Saved data entries:
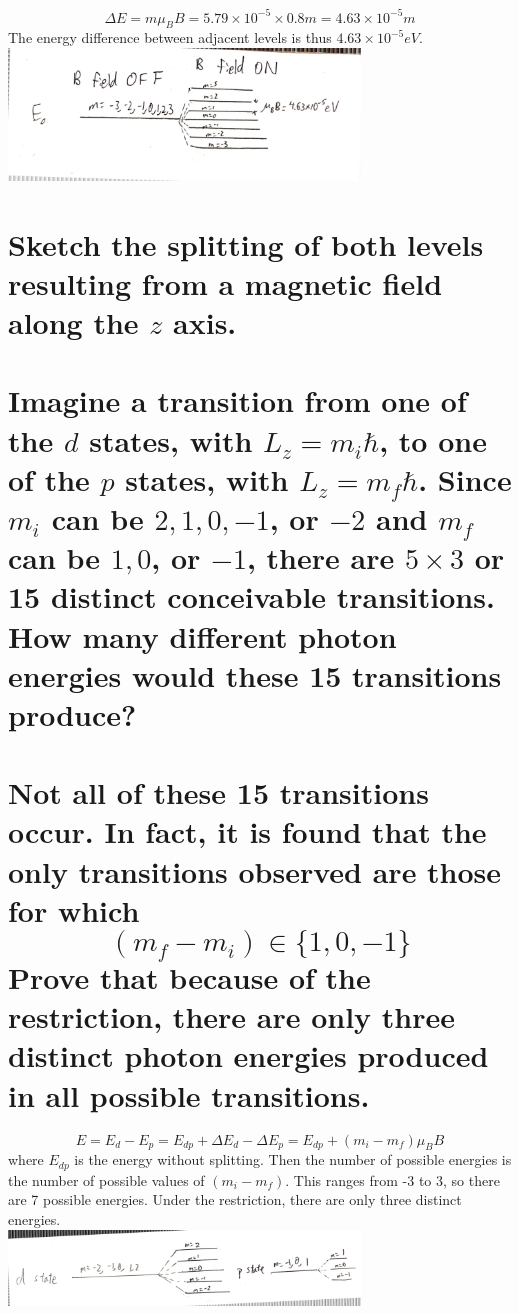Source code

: \documentclass[answers]{exam}
\begin{document}
\begin{questions}
\begin{solution}
	$$\Delta E = m\mu_BB = 5.79\times10^{-5}\times 0.8m = 4.63\times10^{-5}m$$
	The energy difference between adjacent levels is thus $4.63\times10^{-5}\unit{eV}$. \\
	\includegraphics[width=0.7\textwidth]{q-3.pdf}
\end{solution}


\begin{parts}
\part{Sketch the splitting of both levels resulting from a magnetic field along the $z$ axis.}
\part{Imagine a transition from one of the $d$ states, with $L_z=m_i\hbar$, to one of the $p$ states, with $L_z=m_f\hbar$. Since $m_i$ can be $2,1,0,-1$, or $-2$ and $m_f$ can be $1,0$, or $-1$, there are $5\times3$ or 15 distinct conceivable transitions. How many different photon energies would these 15 transitions produce?}
\part{Not all of these 15 transitions occur. In fact, it is found that the only transitions observed are those for which
	$$(m_f-m_i) \in \{1,0,-1\}$$
Prove that because of the restriction, there are only three distinct photon energies produced in all possible transitions.}
\end{parts}

\begin{solution}
	$$E = E_d - E_p = E_{dp} + \Delta E_d - \Delta E_p = E_{dp} + (m_i-m_f) \mu_BB$$
	where $E_{dp}$ is the energy without splitting. Then the number of possible energies is the number of possible values of $(m_i-m_f)$. This ranges from -3 to 3, so there are 7 possible energies. Under the restriction, there are only three distinct energies. \\
	\includegraphics[width=0.7\textwidth]{q-2.pdf}
\end{solution}


\end{questions}
\end{document}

**TASK DIRECTIONS**.
Every line above is to be reproduced verbatim, and the pictures are to be omitted.

**WORKED SOLUTION**.
Source code

: \documentclass[answers]{exam}
\begin{document}
\begin{questions}
\begin{solution}
	$$\Delta E = m\mu_BB = 5.79\times10^{-5}\times 0.8m = 4.63\times10^{-5}m$$
	The energy difference between adjacent levels is thus $4.63\times10^{-5}\unit{eV}$. \\
	\includegraphics[width=0.7\textwidth]{q-3.pdf}
\end{solution}


\begin{parts}
\part{Sketch the splitting of both levels resulting from a magnetic field along the $z$ axis.}
\part{Imagine a transition from one of the $d$ states, with $L_z=m_i\hbar$, to one of the $p$ states, with $L_z=m_f\hbar$. Since $m_i$ can be $2,1,0,-1$, or $-2$ and $m_f$ can be $1,0$, or $-1$, there are $5\times3$ or 15 distinct conceivable transitions. How many different photon energies would these 15 transitions produce?}
\part{Not all of these 15 transitions occur. In fact, it is found that the only transitions observed are those for which
	$$(m_f-m_i) \in \{1,0,-1\}$$
Prove that because of the restriction, there are only three distinct photon energies produced in all possible transitions.}
\end{parts}

\begin{solution}
	$$E = E_d - E_p = E_{dp} + \Delta E_d - \Delta E_p = E_{dp} + (m_i-m_f) \mu_BB$$
	where $E_{dp}$ is the energy without splitting. Then the number of possible energies is the number of possible values of $(m_i-m_f)$. This ranges from -3 to 3, so there are 7 possible energies. Under the restriction, there are only three distinct energies. \\
	\includegraphics[width=0.7\textwidth]{q-2.pdf}
\end{solution}


\end{questions}
\end{document}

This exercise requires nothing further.